◆ **THE TASK**: Print out each record, keeping it identical to the original.
##############################
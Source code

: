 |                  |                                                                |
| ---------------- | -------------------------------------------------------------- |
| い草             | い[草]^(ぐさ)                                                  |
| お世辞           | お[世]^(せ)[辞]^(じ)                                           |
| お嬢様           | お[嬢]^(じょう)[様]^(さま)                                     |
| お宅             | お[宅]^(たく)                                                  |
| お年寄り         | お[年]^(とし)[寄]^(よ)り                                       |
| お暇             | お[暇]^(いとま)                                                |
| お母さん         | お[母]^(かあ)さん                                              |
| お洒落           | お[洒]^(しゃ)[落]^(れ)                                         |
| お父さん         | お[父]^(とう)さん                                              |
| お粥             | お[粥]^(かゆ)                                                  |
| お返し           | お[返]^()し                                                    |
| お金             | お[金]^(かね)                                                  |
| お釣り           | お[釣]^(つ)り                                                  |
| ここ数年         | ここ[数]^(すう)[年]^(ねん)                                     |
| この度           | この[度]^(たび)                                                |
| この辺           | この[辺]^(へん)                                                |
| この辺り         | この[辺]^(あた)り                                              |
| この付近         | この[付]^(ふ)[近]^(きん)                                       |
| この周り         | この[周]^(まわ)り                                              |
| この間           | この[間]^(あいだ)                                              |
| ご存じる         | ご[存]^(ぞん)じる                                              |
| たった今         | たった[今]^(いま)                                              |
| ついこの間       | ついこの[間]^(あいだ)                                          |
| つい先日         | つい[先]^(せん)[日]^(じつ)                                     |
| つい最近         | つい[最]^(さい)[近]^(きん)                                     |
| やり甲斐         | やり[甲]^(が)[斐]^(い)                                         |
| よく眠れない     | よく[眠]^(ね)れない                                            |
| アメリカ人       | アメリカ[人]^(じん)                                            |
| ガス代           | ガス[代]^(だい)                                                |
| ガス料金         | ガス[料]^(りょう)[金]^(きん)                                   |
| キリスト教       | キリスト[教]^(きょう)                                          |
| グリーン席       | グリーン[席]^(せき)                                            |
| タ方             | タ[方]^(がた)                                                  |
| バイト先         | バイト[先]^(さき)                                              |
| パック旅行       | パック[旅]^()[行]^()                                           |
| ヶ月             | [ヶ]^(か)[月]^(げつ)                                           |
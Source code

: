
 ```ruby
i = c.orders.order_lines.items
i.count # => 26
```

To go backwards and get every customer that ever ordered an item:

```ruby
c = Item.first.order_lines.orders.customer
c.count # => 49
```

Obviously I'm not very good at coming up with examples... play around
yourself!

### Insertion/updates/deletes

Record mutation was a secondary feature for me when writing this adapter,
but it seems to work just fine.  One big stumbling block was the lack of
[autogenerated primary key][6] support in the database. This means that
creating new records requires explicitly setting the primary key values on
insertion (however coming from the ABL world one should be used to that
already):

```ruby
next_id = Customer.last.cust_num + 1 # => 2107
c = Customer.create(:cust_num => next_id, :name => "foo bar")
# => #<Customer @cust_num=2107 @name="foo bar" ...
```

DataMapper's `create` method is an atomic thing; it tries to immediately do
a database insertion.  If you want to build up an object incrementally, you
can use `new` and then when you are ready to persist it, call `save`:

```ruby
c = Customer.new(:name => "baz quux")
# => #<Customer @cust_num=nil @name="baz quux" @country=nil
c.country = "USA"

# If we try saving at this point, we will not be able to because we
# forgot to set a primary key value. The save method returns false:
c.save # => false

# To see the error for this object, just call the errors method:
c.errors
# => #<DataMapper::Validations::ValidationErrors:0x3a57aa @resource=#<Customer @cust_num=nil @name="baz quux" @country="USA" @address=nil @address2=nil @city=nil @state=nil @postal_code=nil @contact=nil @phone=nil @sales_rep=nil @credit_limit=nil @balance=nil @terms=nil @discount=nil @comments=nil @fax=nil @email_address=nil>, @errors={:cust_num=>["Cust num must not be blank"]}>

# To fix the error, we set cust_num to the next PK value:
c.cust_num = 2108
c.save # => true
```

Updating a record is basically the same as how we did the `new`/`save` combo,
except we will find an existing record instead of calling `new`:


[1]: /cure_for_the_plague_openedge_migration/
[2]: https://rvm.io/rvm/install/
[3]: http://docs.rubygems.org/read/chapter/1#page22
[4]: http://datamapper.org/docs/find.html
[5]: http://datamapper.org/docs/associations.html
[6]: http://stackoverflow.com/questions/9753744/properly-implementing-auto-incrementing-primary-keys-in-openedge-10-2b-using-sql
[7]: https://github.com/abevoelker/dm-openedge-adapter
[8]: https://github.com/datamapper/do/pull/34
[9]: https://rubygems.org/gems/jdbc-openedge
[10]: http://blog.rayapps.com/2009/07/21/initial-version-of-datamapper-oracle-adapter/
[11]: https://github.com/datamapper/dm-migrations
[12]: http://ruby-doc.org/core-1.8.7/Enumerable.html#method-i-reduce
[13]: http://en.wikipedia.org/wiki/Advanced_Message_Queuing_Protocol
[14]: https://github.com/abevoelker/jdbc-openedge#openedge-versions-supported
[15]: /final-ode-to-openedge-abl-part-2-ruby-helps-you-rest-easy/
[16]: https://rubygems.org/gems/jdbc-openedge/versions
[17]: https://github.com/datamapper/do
##############################
◆ **RESULT OF THE EXERCISE**:
Source code

: |                  |                                                                |
| ---------------- | -------------------------------------------------------------- |
| い草             | い[草]^(ぐさ)                                                  |
| お世辞           | お[世]^(せ)[辞]^(じ)                                           |
| お嬢様           | お[嬢]^(じょう)[様]^(さま)                                     |
| お宅             | お[宅]^(たく)                                                  |
| お年寄り         | お[年]^(とし)[寄]^(よ)り                                       |
| お暇             | お[暇]^(いとま)                                                |
| お母さん         | お[母]^(かあ)さん                                              |
| お洒落           | お[洒]^(しゃ)[落]^(れ)                                         |
| お父さん         | お[父]^(とう)さん                                              |
| お粥             | お[粥]^(かゆ)                                                  |
| お返し           | お[返]^()し                                                    |
| お金             | お[金]^(かね)                                                  |
| お釣り           | お[釣]^(つ)り                                                  |
| ここ数年         | ここ[数]^(すう)[年]^(ねん)                                     |
| この度           | この[度]^(たび)                                                |
| この辺           | この[辺]^(へん)                                                |
| この辺り         | この[辺]^(あた)り                                              |
| この付近         | この[付]^(ふ)[近]^(きん)                                       |
| この周り         | この[周]^(まわ)り                                              |
| この間           | この[間]^(あいだ)                                              |
| ご存じる         | ご[存]^(ぞん)じる                                              |
| たった今         | たった[今]^(いま)                                              |
| ついこの間       | ついこの[間]^(あいだ)                                          |
| つい先日         | つい[先]^(せん)[日]^(じつ)                                     |
| つい最近         | つい[最]^(さい)[近]^(きん)                                     |
| やり甲斐         | やり[甲]^(が)[斐]^(い)                                         |
| よく眠れない     | よく[眠]^(ね)れない                                            |
| アメリカ人       | アメリカ[人]^(じん)                                            |
| ガス代           | ガス[代]^(だい)                                                |
| ガス料金         | ガス[料]^(りょう)[金]^(きん)                                   |
| キリスト教       | キリスト[教]^(きょう)                                          |
| グリーン席       | グリーン[席]^(せき)                                            |
| タ方             | タ[方]^(がた)                                                  |
| バイト先         | バイト[先]^(さき)                                              |
| パック旅行       | パック[旅]^()[行]^()                                           |
| ヶ月             | [ヶ]^(か)[月]^(げつ)                                           |
Source code

:
 ```ruby
i = c.orders.order_lines.items
i.count # => 26
```

To go backwards and get every customer that ever ordered an item:

```ruby
c = Item.first.order_lines.orders.customer
c.count # => 49
```

Obviously I'm not very good at coming up with examples... play around
yourself!

### Insertion/updates/deletes

Record mutation was a secondary feature for me when writing this adapter,
but it seems to work just fine.  One big stumbling block was the lack of
[autogenerated primary key][6] support in the database. This means that
creating new records requires explicitly setting the primary key values on
insertion (however coming from the ABL world one should be used to that
already):

```ruby
next_id = Customer.last.cust_num + 1 # => 2107
c = Customer.create(:cust_num => next_id, :name => "foo bar")
# => #<Customer @cust_num=2107 @name="foo bar" ...
```

DataMapper's `create` method is an atomic thing; it tries to immediately do
a database insertion.  If you want to build up an object incrementally, you
can use `new` and then when you are ready to persist it, call `save`:

```ruby
c = Customer.new(:name => "baz quux")
# => #<Customer @cust_num=nil @name="baz quux" @country=nil
c.country = "USA"

# If we try saving at this point, we will not be able to because we
# forgot to set a primary key value. The save method returns false:
c.save # => false

# To see the error for this object, just call the errors method:
c.errors
# => #<DataMapper::Validations::ValidationErrors:0x3a57aa @resource=#<Customer @cust_num=nil @name="baz quux" @country="USA" @address=nil @address2=nil @city=nil @state=nil @postal_code=nil @contact=nil @phone=nil @sales_rep=nil @credit_limit=nil @balance=nil @terms=nil @discount=nil @comments=nil @fax=nil @email_address=nil>, @errors={:cust_num=>["Cust num must not be blank"]}>

# To fix the error, we set cust_num to the next PK value:
c.cust_num = 2108
c.save # => true
```

Updating a record is basically the same as how we did the `new`/`save` combo,
except we will find an existing record instead of calling `new`:


[1]: /cure_for_the_plague_openedge_migration/
[2]: https://rvm.io/rvm/install/
[3]: http://docs.rubygems.org/read/chapter/1#page22
[4]: http://datamapper.org/docs/find.html
[5]: http://datamapper.org/docs/associations.html
[6]: http://stackoverflow.com/questions/9753744/properly-implementing-auto-incrementing-primary-keys-in-openedge-10-2b-using-sql
[7]: https://github.com/abevoelker/dm-openedge-adapter
[8]: https://github.com/datamapper/do/pull/34
[9]: https://rubygems.org/gems/jdbc-openedge
[10]: http://blog.rayapps.com/2009/07/21/initial-version-of-datamapper-oracle-adapter/
[11]: https://github.com/datamapper/dm-migrations
[12]: http://ruby-doc.org/core-1.8.7/Enumerable.html#method-i-reduce
[13]: http://en.wikipedia.org/wiki/Advanced_Message_Queuing_Protocol
[14]: https://github.com/abevoelker/jdbc-openedge#openedge-versions-supported
[15]: /final-ode-to-openedge-abl-part-2-ruby-helps-you-rest-easy/
[16]: https://rubygems.org/gems/jdbc-openedge/versions
[17]: https://github.com/datamapper/do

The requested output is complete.